The opening week of odd-year legislative sessions is traditionally dominated by organizational matters such as electing leaders, establishing committees and formally submitting the first round of bills. Although 2017 was a stark departure from that tradition, this year’s opening week reverted back to a more traditional fashion, with one exception, and that exception made this session’s start unlike any other.
For the first time in Kentucky history, a legal contest of an election was filed with the Clerk of the House of Representatives. The contest centers on State Rep. Jim Glenn (D) of Owensboro, who won his election last November by a single vote. At the heart of the debate are seventeen (17) absentee ballots that were unanimously rejected for non-compliance by a bipartisan group of local election officials in Daviess County.

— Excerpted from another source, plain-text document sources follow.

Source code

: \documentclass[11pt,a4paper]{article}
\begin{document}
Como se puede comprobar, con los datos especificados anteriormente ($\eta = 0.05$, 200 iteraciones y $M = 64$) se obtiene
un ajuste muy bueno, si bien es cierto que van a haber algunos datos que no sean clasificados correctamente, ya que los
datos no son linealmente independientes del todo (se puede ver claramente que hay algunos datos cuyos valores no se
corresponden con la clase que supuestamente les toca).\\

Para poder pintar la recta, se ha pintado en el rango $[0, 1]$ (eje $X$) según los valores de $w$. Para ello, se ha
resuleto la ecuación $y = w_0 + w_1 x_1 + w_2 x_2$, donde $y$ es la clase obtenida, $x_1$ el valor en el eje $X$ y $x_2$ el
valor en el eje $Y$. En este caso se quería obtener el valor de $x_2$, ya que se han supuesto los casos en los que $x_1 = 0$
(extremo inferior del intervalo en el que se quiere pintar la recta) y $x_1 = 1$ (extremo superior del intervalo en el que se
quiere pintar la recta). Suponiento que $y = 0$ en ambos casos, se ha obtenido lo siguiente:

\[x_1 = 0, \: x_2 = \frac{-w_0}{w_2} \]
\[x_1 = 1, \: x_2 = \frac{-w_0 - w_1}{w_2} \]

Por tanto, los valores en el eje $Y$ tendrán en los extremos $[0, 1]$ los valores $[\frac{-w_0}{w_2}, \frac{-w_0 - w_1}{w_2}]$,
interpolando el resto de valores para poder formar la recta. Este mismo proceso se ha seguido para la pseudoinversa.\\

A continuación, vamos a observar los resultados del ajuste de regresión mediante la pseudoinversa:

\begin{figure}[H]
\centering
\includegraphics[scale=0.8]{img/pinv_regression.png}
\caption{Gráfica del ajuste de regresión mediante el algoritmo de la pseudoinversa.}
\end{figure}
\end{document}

A standard re-canvass by Election officials did not change the outcome. Rep. Glenn’s win was certified both locally by the County Clerk’s Office and statewide by the Secretary of State’s Office, and he was sworn into office. However, Rep Glenn’s opponent, former Rep. DJ Johnson (R) filed the contest questioning the ruling of the aforementioned 17 disallowed absentee ballots.
The Speaker of the House allowed the contest to proceed, and as a result, nine legislators (6 Republicans and 3 Democrats) were randomly chosen to comprise a panel that will review the matter and issue a report. The full House will then decide whether to accept or reject the findings and determine what should happen next. Proponents that support this contest have said that every effort should be made to insure that every vote is counted. Sounds reasonable. But opponents correctly point out that local election officials (a bipartisan group) have already unanimously ruled on the 17 ballots, and allowing even the possibility of randomly-drawn legislators overturning an election with a politically-partisan vote could create a very dangerous precedent.
The contest panel has met twice thus far. The first meeting was simply standard procedure with an appointment of a Chairman and some direction as to how the panel would proceed. However, fireworks began in the 2nd meeting as serious concerns and objections were raised by Democrats on the panel when it was revealed that the 17 absentee ballots in question were unknowingly already in the custody of the House Clerk, as opposed to being secured in a locked safe. The Chain-of-Custody process of the handling and transport of these ballots from Daviess County to Frankfort was brought into question, and definitive answers as to the assurance of proper protection protocol have yet to be produced. I will keep you informed of the results of this contest in a future update.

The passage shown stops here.